Your assignment –
Print each record that follows exactly, leaving the pictures behind.
================================
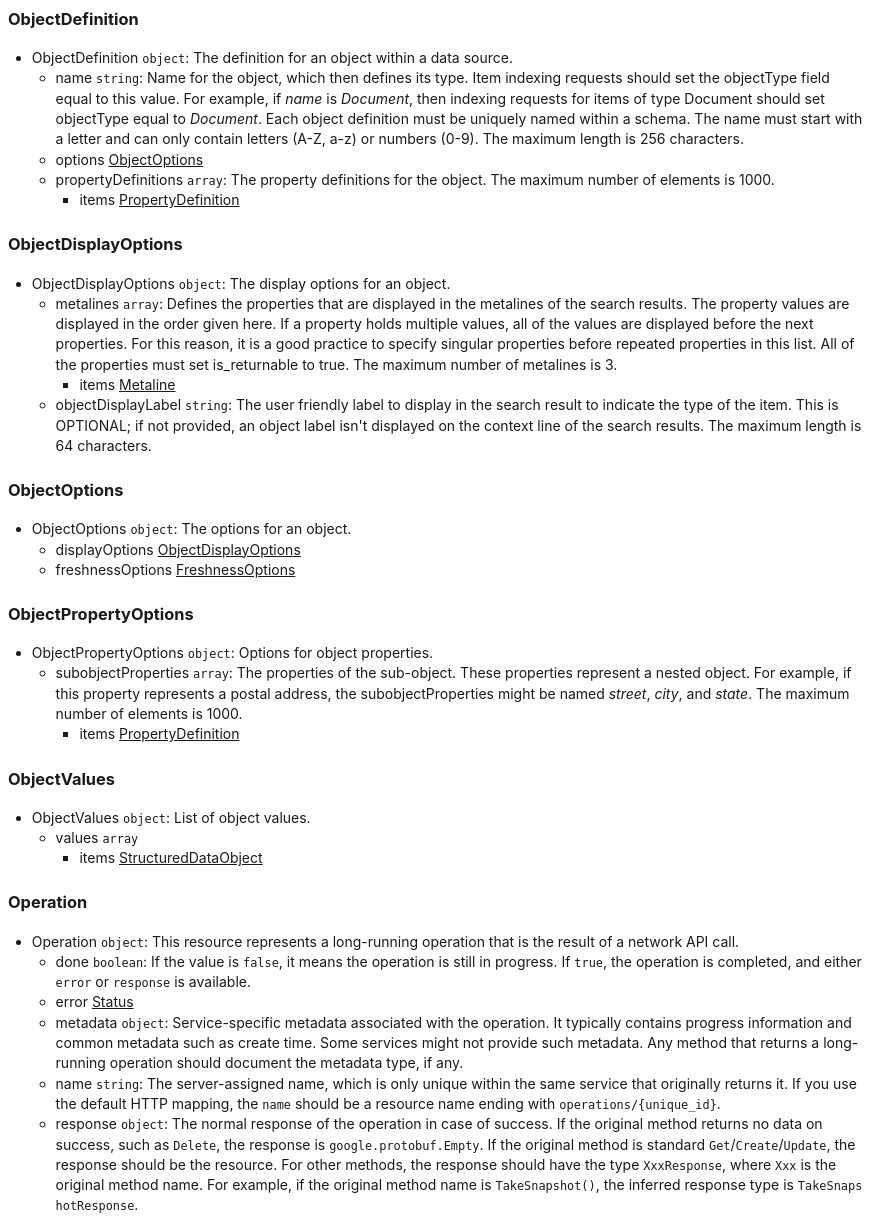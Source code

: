 ### ObjectDefinition
* ObjectDefinition `object`: The definition for an object within a data source.
  * name `string`: Name for the object, which then defines its type. Item indexing requests should set the objectType field equal to this value. For example, if *name* is *Document*, then indexing requests for items of type Document should set objectType equal to *Document*. Each object definition must be uniquely named within a schema. The name must start with a letter and can only contain letters (A-Z, a-z) or numbers (0-9). The maximum length is 256 characters.
  * options [ObjectOptions](#objectoptions)
  * propertyDefinitions `array`: The property definitions for the object. The maximum number of elements is 1000.
    * items [PropertyDefinition](#propertydefinition)

### ObjectDisplayOptions
* ObjectDisplayOptions `object`: The display options for an object.
  * metalines `array`: Defines the properties that are displayed in the metalines of the search results. The property values are displayed in the order given here. If a property holds multiple values, all of the values are displayed before the next properties. For this reason, it is a good practice to specify singular properties before repeated properties in this list. All of the properties must set is_returnable to true. The maximum number of metalines is 3.
    * items [Metaline](#metaline)
  * objectDisplayLabel `string`: The user friendly label to display in the search result to indicate the type of the item. This is OPTIONAL; if not provided, an object label isn't displayed on the context line of the search results. The maximum length is 64 characters.

### ObjectOptions
* ObjectOptions `object`: The options for an object.
  * displayOptions [ObjectDisplayOptions](#objectdisplayoptions)
  * freshnessOptions [FreshnessOptions](#freshnessoptions)

### ObjectPropertyOptions
* ObjectPropertyOptions `object`: Options for object properties.
  * subobjectProperties `array`: The properties of the sub-object. These properties represent a nested object. For example, if this property represents a postal address, the subobjectProperties might be named *street*, *city*, and *state*. The maximum number of elements is 1000.
    * items [PropertyDefinition](#propertydefinition)

### ObjectValues
* ObjectValues `object`: List of object values.
  * values `array`
    * items [StructuredDataObject](#structureddataobject)

### Operation
* Operation `object`: This resource represents a long-running operation that is the result of a network API call.
  * done `boolean`: If the value is `false`, it means the operation is still in progress. If `true`, the operation is completed, and either `error` or `response` is available.
  * error [Status](#status)
  * metadata `object`: Service-specific metadata associated with the operation. It typically contains progress information and common metadata such as create time. Some services might not provide such metadata. Any method that returns a long-running operation should document the metadata type, if any.
  * name `string`: The server-assigned name, which is only unique within the same service that originally returns it. If you use the default HTTP mapping, the `name` should be a resource name ending with `operations/{unique_id}`.
  * response `object`: The normal response of the operation in case of success. If the original method returns no data on success, such as `Delete`, the response is `google.protobuf.Empty`. If the original method is standard `Get`/`Create`/`Update`, the response should be the resource. For other methods, the response should have the type `XxxResponse`, where `Xxx` is the original method name. For example, if the original method name is `TakeSnapshot()`, the inferred response type is `TakeSnapshotResponse`.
================================
Your response –
Source code

: ### ObjectDefinition
* ObjectDefinition `object`: The definition for an object within a data source.
  * name `string`: Name for the object, which then defines its type. Item indexing requests should set the objectType field equal to this value. For example, if *name* is *Document*, then indexing requests for items of type Document should set objectType equal to *Document*. Each object definition must be uniquely named within a schema. The name must start with a letter and can only contain letters (A-Z, a-z) or numbers (0-9). The maximum length is 256 characters.
  * options [ObjectOptions](#objectoptions)
  * propertyDefinitions `array`: The property definitions for the object. The maximum number of elements is 1000.
    * items [PropertyDefinition](#propertydefinition)

### ObjectDisplayOptions
* ObjectDisplayOptions `object`: The display options for an object.
  * metalines `array`: Defines the properties that are displayed in the metalines of the search results. The property values are displayed in the order given here. If a property holds multiple values, all of the values are displayed before the next properties. For this reason, it is a good practice to specify singular properties before repeated properties in this list. All of the properties must set is_returnable to true. The maximum number of metalines is 3.
    * items [Metaline](#metaline)
  * objectDisplayLabel `string`: The user friendly label to display in the search result to indicate the type of the item. This is OPTIONAL; if not provided, an object label isn't displayed on the context line of the search results. The maximum length is 64 characters.

### ObjectOptions
* ObjectOptions `object`: The options for an object.
  * displayOptions [ObjectDisplayOptions](#objectdisplayoptions)
  * freshnessOptions [FreshnessOptions](#freshnessoptions)

### ObjectPropertyOptions
* ObjectPropertyOptions `object`: Options for object properties.
  * subobjectProperties `array`: The properties of the sub-object. These properties represent a nested object. For example, if this property represents a postal address, the subobjectProperties might be named *street*, *city*, and *state*. The maximum number of elements is 1000.
    * items [PropertyDefinition](#propertydefinition)

### ObjectValues
* ObjectValues `object`: List of object values.
  * values `array`
    * items [StructuredDataObject](#structureddataobject)

### Operation
* Operation `object`: This resource represents a long-running operation that is the result of a network API call.
  * done `boolean`: If the value is `false`, it means the operation is still in progress. If `true`, the operation is completed, and either `error` or `response` is available.
  * error [Status](#status)
  * metadata `object`: Service-specific metadata associated with the operation. It typically contains progress information and common metadata such as create time. Some services might not provide such metadata. Any method that returns a long-running operation should document the metadata type, if any.
  * name `string`: The server-assigned name, which is only unique within the same service that originally returns it. If you use the default HTTP mapping, the `name` should be a resource name ending with `operations/{unique_id}`.
  * response `object`: The normal response of the operation in case of success. If the original method returns no data on success, such as `Delete`, the response is `google.protobuf.Empty`. If the original method is standard `Get`/`Create`/`Update`, the response should be the resource. For other methods, the response should have the type `XxxResponse`, where `Xxx` is the original method name. For example, if the original method name is `TakeSnapshot()`, the inferred response type is `TakeSnapshotResponse`.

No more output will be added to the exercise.